(Pictures paired with source code)
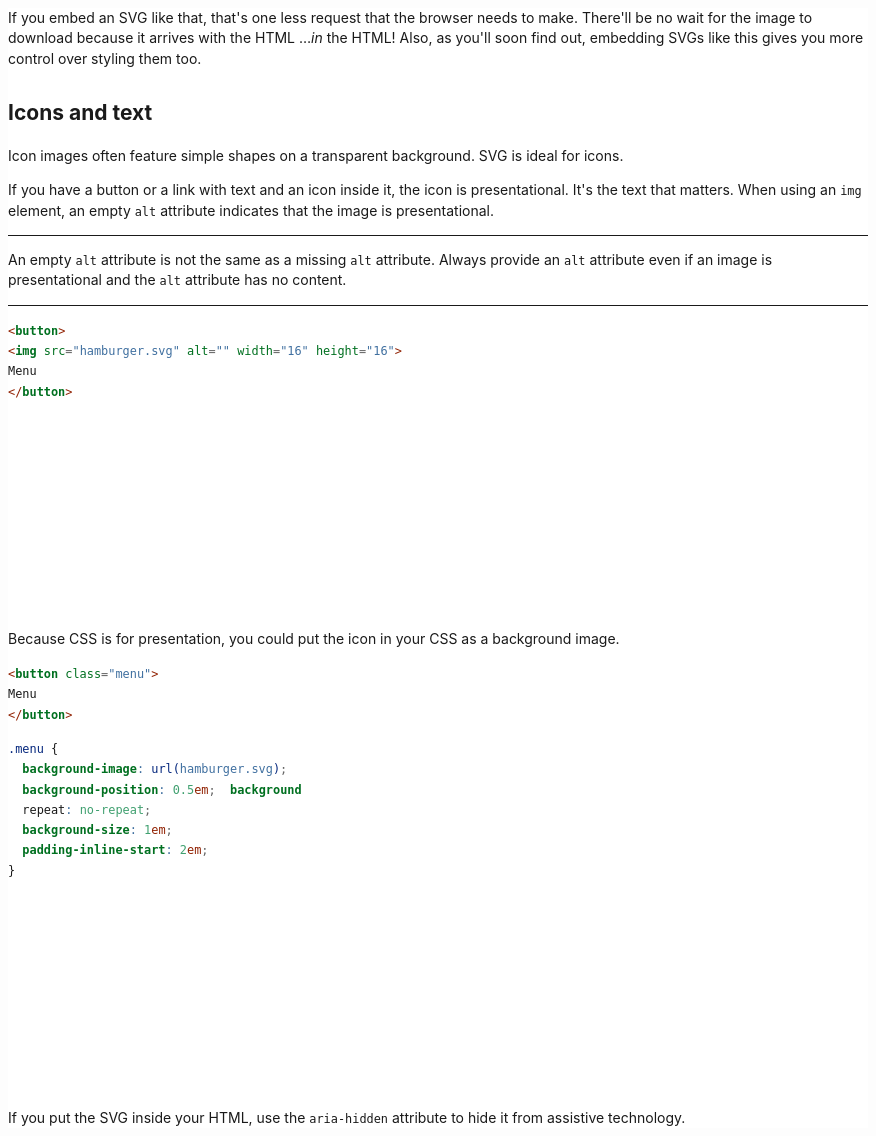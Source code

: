 
If you embed an SVG like that, that's one less request that the browser needs to make. There'll be no wait for the image to download because it arrives with the HTML …*in* the HTML! Also, as you'll soon find out, embedding SVGs like this gives you more control over styling them too.

## Icons and text

Icon images often feature simple shapes on a transparent background. SVG is ideal for icons.

If you have a button or a link with text and an icon inside it, the icon is presentational. It's the text that matters. When using an `img` element, an empty `alt` attribute indicates that the image is presentational.

---
<aside class="aside flow bg-state-info-bg color-state-info-text"><div class="flow">An empty <code>alt</code> attribute is not the same as a missing <code>alt</code> attribute. Always provide an <code>alt</code> attribute even if an image is presentational and the <code>alt</code> attribute has no content.</div></aside>

---

```html
<button>
<img src="hamburger.svg" alt="" width="16" height="16">
Menu
</button>
```
<div style="height: 200px; width: 100%"><iframe allow="camera; clipboard-read; clipboard-write; encrypted-media; geolocation; microphone; midi;" src="https://codepen.io/web-dot-dev/embed/qBPWzam?height=200&amp;theme-id=dark&amp;default-tab=html%2Cresult&amp;editable=true" style="height: 100%; width: 100%; border: 0;" title="Pen qBPWzam by web-dot-dev on Codepen" loading="lazy"></iframe></div>

Because CSS is for presentation, you could put the icon in your CSS as a background image.

```html
<button class="menu">
Menu
</button>
```

```css
.menu {
  background-image: url(hamburger.svg); 
  background-position: 0.5em;  background
  repeat: no-repeat;  
  background-size: 1em;  
  padding-inline-start: 2em;
}
```

<div style="height: 200px; width: 100%"><iframe allow="camera; clipboard-read; clipboard-write; encrypted-media; geolocation; microphone; midi;" src="https://codepen.io/web-dot-dev/embed/gOGYNwj?height=200&amp;theme-id=dark&amp;default-tab=html%2Cresult&amp;editable=true" style="height: 100%; width: 100%; border: 0;" title="Pen gOGYNwj by web-dot-dev on Codepen" loading="lazy"></iframe></div>

If you put the SVG inside your HTML, use the `aria-hidden` attribute to hide it from assistive technology.
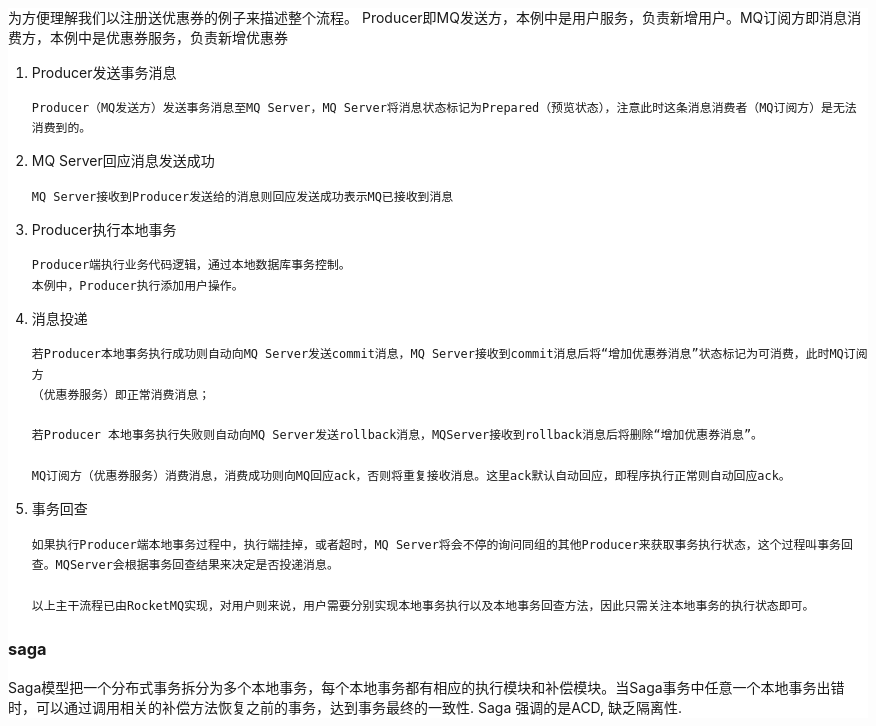 

为方便理解我们以注册送优惠券的例子来描述整个流程。 Producer即MQ发送方，本例中是用户服务，负责新增用户。MQ订阅方即消息消 费方，本例中是优惠券服务，负责新增优惠券

1. Producer发送事务消息

   ```
   Producer（MQ发送方）发送事务消息至MQ Server，MQ Server将消息状态标记为Prepared（预览状态），注意此时这条消息消费者（MQ订阅方）是无法消费到的。
   ```

2. MQ Server回应消息发送成功

   ```
   MQ Server接收到Producer发送给的消息则回应发送成功表示MQ已接收到消息
   ```

3. Producer执行本地事务

   ```
   Producer端执行业务代码逻辑，通过本地数据库事务控制。
   本例中，Producer执行添加用户操作。
   ```

4. 消息投递

   ```
   若Producer本地事务执行成功则自动向MQ Server发送commit消息，MQ Server接收到commit消息后将“增加优惠券消息”状态标记为可消费，此时MQ订阅方
   （优惠券服务）即正常消费消息；
   
   若Producer 本地事务执行失败则自动向MQ Server发送rollback消息，MQServer接收到rollback消息后将删除“增加优惠券消息”。
   
   MQ订阅方（优惠券服务）消费消息，消费成功则向MQ回应ack，否则将重复接收消息。这里ack默认自动回应，即程序执行正常则自动回应ack。
   ```

5. 事务回查

   ```
   如果执行Producer端本地事务过程中，执行端挂掉，或者超时，MQ Server将会不停的询问同组的其他Producer来获取事务执行状态，这个过程叫事务回查。MQServer会根据事务回查结果来决定是否投递消息。
   
   以上主干流程已由RocketMQ实现，对用户则来说，用户需要分别实现本地事务执行以及本地事务回查方法，因此只需关注本地事务的执行状态即可。
   ```

   

### saga

Saga模型把一个分布式事务拆分为多个本地事务，每个本地事务都有相应的执行模块和补偿模块。当Saga事务中任意一个本地事务出错时，可以通过调用相关的补偿方法恢复之前的事务，达到事务最终的一致性. Saga 强调的是ACD, 缺乏隔离性.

**Requirement:**
Only lines with the word "button" count here; copy every one from the records.

**Output below:**
If you have a button or a link with text and an icon inside it, the icon is presentational. It's the text that matters. When using an `img` element, an empty `alt` attribute indicates that the image is presentational.
<button>
</button>
<button class="menu">
</button>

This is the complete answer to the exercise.